*SUPPLIED ENTRIES:*
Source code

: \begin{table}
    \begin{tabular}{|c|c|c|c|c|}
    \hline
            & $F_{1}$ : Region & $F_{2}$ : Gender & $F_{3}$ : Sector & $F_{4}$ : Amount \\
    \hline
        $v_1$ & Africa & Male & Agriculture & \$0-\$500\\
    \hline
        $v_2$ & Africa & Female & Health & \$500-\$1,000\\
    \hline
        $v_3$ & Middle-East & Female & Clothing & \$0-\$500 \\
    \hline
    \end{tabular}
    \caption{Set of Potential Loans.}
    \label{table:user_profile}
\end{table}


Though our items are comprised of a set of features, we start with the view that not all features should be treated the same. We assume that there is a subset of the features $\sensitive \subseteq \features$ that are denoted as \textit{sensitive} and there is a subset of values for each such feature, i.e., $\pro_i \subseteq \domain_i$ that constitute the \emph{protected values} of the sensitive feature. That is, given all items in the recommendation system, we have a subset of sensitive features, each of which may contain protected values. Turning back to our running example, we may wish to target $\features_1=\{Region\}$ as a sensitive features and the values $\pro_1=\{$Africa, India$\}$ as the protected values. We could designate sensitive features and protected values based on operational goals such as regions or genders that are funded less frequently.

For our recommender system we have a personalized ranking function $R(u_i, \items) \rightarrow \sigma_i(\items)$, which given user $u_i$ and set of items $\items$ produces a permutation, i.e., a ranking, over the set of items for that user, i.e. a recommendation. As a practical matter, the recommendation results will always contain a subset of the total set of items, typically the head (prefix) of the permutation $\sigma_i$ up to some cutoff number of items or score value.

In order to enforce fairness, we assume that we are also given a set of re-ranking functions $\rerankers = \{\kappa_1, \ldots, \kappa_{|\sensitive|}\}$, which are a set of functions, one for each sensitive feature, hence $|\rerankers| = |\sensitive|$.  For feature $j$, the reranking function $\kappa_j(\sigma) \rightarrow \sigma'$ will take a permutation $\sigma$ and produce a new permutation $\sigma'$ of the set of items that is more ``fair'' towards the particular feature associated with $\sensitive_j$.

...

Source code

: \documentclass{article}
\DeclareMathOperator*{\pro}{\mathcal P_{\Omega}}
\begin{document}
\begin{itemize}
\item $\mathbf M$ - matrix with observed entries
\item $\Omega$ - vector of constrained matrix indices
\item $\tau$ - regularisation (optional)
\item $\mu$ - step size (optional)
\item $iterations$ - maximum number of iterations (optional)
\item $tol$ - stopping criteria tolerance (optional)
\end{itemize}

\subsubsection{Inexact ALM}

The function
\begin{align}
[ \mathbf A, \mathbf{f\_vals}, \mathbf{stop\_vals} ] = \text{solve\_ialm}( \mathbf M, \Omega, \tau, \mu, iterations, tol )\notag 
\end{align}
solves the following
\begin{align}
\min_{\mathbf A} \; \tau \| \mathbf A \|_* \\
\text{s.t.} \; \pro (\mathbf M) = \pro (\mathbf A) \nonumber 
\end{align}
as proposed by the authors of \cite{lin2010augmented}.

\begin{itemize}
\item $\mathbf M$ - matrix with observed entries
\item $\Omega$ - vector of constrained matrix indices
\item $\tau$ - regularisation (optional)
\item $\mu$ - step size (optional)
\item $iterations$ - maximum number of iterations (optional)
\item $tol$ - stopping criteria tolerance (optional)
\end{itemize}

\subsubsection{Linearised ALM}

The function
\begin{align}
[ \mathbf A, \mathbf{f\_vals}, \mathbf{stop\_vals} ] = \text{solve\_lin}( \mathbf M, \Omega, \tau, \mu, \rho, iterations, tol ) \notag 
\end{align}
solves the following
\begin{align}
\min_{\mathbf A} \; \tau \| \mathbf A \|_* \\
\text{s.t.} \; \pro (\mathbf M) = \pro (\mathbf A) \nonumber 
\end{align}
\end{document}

* * *

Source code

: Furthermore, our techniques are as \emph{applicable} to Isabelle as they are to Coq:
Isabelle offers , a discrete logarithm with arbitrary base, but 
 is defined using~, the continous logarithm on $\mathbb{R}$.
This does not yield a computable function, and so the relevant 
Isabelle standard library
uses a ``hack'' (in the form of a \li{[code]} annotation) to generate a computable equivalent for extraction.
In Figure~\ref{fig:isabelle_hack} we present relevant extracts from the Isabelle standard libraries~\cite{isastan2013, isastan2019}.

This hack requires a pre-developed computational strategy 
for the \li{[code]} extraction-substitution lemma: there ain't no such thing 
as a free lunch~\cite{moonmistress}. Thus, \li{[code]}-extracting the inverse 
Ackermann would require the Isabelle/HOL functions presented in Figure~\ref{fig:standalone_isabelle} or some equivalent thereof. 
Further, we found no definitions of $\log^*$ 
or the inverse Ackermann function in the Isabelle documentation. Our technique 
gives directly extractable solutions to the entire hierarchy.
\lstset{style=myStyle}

*EXERCISE INSTRUCTIONS:*
Wherever the string "with" appears in a line of the records, copy that line.

*RESULT OF THIS EXERCISE:*
Though our items are comprised of a set of features, we start with the view that not all features should be treated the same. We assume that there is a subset of the features $\sensitive \subseteq \features$ that are denoted as \textit{sensitive} and there is a subset of values for each such feature, i.e., $\pro_i \subseteq \domain_i$ that constitute the \emph{protected values} of the sensitive feature. That is, given all items in the recommendation system, we have a subset of sensitive features, each of which may contain protected values. Turning back to our running example, we may wish to target $\features_1=\{Region\}$ as a sensitive features and the values $\pro_1=\{$Africa, India$\}$ as the protected values. We could designate sensitive features and protected values based on operational goals such as regions or genders that are funded less frequently.
In order to enforce fairness, we assume that we are also given a set of re-ranking functions $\rerankers = \{\kappa_1, \ldots, \kappa_{|\sensitive|}\}$, which are a set of functions, one for each sensitive feature, hence $|\rerankers| = |\sensitive|$.  For feature $j$, the reranking function $\kappa_j(\sigma) \rightarrow \sigma'$ will take a permutation $\sigma$ and produce a new permutation $\sigma'$ of the set of items that is more ``fair'' towards the particular feature associated with $\sensitive_j$.
\item $\mathbf M$ - matrix with observed entries
\item $\mathbf M$ - matrix with observed entries
Isabelle offers , a discrete logarithm with arbitrary base, but 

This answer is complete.